When almost all sets are difference dominated in $\mathbb{Z}/n\mathbb{Z}$

TL;DR

This paper studies how the sum and difference sets of random subsets of cyclic groups behave as the group size grows, revealing a phase transition from difference-dominated to balanced sets depending on the decay rate of the inclusion probability.

Contribution

It establishes a phase transition in the difference and sum set sizes of random subsets of cyclic groups, extending existing results from subsets of integers and connecting different probabilistic regimes.

Findings

For p(n) = o(n^{-1/2}), the difference set dominates almost surely.

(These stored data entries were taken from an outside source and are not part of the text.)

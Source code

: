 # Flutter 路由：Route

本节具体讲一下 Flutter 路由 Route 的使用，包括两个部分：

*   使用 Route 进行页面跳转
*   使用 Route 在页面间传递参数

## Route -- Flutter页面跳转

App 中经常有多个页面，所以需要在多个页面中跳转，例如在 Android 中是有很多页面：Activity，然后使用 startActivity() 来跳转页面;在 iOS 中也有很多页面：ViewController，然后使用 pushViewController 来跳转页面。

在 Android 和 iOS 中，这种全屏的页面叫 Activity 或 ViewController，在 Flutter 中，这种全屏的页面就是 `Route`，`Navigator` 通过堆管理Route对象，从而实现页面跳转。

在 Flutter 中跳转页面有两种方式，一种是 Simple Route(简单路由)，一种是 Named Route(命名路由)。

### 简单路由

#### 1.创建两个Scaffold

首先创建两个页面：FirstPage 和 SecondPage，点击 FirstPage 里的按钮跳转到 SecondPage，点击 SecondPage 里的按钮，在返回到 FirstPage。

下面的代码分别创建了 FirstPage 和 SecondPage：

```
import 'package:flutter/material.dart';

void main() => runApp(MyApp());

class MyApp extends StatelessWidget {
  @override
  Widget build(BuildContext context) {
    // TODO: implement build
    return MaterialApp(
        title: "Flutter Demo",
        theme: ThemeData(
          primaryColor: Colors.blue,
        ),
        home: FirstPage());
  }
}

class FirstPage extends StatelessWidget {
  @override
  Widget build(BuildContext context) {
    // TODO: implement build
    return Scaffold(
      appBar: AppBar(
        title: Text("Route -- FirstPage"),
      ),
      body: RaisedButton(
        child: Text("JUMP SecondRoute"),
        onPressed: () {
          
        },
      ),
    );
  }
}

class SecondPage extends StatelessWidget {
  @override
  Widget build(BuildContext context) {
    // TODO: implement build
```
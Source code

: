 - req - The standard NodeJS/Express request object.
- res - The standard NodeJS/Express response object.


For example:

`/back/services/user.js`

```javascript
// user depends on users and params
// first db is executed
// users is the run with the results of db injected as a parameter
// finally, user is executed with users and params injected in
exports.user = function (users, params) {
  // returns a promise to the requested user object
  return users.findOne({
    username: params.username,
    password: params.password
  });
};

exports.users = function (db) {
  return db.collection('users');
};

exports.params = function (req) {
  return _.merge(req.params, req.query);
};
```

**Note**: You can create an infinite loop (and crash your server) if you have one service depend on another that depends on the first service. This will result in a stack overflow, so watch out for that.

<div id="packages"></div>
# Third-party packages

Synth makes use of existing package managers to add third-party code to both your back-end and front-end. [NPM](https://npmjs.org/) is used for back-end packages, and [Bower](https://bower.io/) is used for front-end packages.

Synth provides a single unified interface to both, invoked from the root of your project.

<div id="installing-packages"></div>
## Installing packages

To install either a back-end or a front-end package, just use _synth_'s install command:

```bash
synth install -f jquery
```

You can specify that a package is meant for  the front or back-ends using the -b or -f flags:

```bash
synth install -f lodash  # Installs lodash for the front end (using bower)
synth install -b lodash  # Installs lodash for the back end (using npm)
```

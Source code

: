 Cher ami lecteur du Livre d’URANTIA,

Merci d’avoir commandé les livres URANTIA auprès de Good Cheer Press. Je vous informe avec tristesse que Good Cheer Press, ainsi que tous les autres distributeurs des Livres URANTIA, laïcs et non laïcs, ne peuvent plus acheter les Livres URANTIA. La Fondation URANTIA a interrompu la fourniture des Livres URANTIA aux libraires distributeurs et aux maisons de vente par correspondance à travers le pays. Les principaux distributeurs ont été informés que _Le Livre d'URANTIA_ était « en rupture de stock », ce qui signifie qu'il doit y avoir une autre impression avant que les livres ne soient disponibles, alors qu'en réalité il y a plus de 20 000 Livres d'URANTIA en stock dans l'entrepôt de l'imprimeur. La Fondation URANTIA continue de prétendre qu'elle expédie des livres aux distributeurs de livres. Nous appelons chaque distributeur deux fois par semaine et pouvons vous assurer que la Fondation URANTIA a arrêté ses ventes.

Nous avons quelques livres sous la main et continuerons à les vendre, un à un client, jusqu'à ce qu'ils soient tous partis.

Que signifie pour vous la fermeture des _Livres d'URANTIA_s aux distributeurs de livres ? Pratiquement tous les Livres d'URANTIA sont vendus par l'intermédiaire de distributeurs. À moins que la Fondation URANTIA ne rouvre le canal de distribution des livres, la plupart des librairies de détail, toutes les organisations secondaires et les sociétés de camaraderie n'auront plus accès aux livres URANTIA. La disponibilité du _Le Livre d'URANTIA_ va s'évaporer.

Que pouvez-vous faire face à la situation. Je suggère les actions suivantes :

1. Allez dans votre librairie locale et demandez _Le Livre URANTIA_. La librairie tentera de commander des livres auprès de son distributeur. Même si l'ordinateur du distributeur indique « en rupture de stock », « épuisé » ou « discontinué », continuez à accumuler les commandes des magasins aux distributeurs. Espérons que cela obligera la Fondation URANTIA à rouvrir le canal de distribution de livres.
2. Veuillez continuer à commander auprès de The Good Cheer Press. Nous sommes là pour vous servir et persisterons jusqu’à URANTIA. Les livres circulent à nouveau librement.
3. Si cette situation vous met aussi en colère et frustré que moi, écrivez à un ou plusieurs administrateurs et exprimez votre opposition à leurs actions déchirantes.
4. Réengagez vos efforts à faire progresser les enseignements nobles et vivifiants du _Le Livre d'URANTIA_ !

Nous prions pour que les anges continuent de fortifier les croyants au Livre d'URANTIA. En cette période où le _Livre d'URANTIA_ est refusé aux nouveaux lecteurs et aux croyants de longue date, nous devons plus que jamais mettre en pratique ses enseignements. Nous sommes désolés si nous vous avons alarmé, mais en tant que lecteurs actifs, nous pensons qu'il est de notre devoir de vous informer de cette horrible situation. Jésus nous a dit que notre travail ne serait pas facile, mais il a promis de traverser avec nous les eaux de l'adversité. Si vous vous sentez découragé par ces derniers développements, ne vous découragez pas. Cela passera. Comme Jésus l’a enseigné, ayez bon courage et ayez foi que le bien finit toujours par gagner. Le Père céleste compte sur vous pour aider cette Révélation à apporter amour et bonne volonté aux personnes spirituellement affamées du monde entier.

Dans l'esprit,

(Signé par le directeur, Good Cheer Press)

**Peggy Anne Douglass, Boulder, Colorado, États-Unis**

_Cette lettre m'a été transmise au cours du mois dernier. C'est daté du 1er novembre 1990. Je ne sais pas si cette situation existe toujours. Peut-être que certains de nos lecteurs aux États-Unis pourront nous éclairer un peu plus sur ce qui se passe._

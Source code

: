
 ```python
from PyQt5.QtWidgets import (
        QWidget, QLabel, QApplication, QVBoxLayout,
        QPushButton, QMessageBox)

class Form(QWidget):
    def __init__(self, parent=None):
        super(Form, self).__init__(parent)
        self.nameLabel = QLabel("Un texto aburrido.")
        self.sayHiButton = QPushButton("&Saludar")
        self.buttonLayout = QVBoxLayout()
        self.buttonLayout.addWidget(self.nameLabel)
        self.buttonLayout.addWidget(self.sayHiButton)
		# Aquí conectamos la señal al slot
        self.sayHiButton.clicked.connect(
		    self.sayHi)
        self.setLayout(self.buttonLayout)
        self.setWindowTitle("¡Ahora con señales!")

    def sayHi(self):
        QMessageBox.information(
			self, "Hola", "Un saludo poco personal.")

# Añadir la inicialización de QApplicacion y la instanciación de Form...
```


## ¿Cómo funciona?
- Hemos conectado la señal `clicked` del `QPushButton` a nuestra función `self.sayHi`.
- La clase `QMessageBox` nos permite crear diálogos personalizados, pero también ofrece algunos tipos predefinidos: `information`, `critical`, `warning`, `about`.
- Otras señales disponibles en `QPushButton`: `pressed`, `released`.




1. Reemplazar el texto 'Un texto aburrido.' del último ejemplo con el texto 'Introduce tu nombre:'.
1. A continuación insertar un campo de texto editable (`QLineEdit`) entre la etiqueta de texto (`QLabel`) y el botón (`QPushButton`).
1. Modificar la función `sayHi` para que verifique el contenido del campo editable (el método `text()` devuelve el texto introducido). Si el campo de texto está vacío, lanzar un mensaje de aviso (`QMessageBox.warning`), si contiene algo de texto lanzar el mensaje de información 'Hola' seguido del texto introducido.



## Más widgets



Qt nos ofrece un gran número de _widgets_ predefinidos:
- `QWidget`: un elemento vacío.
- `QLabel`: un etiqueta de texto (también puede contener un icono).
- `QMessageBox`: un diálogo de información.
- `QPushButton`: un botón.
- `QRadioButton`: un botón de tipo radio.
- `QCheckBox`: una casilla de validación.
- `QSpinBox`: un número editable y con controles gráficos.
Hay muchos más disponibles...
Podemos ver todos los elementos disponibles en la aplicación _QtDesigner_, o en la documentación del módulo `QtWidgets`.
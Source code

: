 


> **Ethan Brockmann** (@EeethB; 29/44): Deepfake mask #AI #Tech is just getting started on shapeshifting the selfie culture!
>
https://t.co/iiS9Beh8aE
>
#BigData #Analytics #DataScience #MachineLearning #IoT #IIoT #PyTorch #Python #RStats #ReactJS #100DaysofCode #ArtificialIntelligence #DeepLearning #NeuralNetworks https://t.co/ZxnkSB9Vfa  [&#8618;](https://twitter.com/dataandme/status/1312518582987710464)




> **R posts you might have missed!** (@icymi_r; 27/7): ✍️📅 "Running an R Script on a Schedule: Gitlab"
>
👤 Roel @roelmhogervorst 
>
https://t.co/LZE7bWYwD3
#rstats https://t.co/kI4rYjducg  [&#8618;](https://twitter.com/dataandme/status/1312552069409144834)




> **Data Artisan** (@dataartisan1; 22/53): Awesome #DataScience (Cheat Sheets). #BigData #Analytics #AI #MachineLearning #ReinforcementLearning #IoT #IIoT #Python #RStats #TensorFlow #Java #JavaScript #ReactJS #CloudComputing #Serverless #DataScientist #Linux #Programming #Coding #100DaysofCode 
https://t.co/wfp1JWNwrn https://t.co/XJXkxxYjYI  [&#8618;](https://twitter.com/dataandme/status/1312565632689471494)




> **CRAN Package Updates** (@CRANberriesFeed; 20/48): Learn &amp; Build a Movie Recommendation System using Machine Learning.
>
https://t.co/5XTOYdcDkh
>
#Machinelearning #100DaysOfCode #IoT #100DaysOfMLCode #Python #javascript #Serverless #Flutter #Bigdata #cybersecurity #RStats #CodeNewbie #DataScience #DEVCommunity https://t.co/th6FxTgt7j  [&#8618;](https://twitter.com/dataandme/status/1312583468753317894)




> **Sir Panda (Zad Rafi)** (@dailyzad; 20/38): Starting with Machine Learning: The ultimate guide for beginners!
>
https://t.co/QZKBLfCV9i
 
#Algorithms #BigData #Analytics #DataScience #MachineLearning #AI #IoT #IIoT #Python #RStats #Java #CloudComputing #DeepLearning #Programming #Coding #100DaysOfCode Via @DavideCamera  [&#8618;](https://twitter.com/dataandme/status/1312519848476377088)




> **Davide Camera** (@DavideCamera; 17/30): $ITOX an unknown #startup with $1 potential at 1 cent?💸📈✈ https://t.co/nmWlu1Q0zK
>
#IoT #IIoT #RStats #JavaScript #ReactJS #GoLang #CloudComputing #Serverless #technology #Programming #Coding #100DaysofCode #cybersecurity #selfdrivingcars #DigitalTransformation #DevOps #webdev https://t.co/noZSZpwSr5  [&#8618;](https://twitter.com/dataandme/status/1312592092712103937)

At p(n) = c·n^{-1/2}, the ratio of difference to sum set sizes converges to 1+exp(-c^2/2).

When p(n) is between n^{-1/2} and sqrt(log n)·n^{-1/2}, the sets are almost surely complete.

Abstract

We investigate the behavior of the sum and difference sets of $A \subseteq \mathbb{Z}/n\mathbb{Z}$ chosen independently and randomly according to a binomial parameter $p(n) = o(1)$. We show that for rapidly decaying $p(n)$, $A$ is almost surely difference-dominated as $n \to \infty$, but for slowly decaying $p(n)$, $A$ is almost surely balanced as $n \to \infty$, with a continuous phase transition as $p(n)$ crosses a critical threshold. Specifically, we show that if $p(n) = o(n^{-1/2})$, then $|A-A|/|A+A|$ converges to $2$ almost surely as $n \to \infty$ and if $p(n) = c \cdot n^{-1/2}$, then $|A-A|/|A+A|$ converges to $1+\exp(-c^2/2)$ almost surely as $n \to \infty$. In these cases, we modify the arguments of Hegarty and Miller on subsets of $\mathbb{Z}$ to prove our results. When $\sqrt{\log n} \cdot n^{-1/2} = o(p(n))$, we prove that $|A-A| = |A+A| = n$ almost surely as $n \to \infty$ if some additional restrictions are placed on $n$. In this case, the behavior is drastically different from that of subsets of $\mathbb{Z}$ and new technical issues arise, so a novel approach is needed. When $n^{-1/2} = o(p(n))$ and $p(n) = o(\sqrt{ \log n} \cdot n^{-1/2})$, the behavior of $|A+A|$ and $|A-A|$ is markedly different and suggests an avenue for further study. These results establish a "correspondence principle" with the existing results of Hegarty, Miller, and Vissuet. As $p(n)$ decays more rapidly, the behavior of subsets of $\mathbb{Z}/n\mathbb{Z}$ approaches the behavior of subsets of $\mathbb{Z}$ shown by Hegarty and Miller. Moreover, as $p(n)$ decays more slowly, the behavior of subsets of $\mathbb{Z}/n\mathbb{Z}$ approaches the behavior shown by Miller and Vissuet in the case where $p(n) = 1/2$.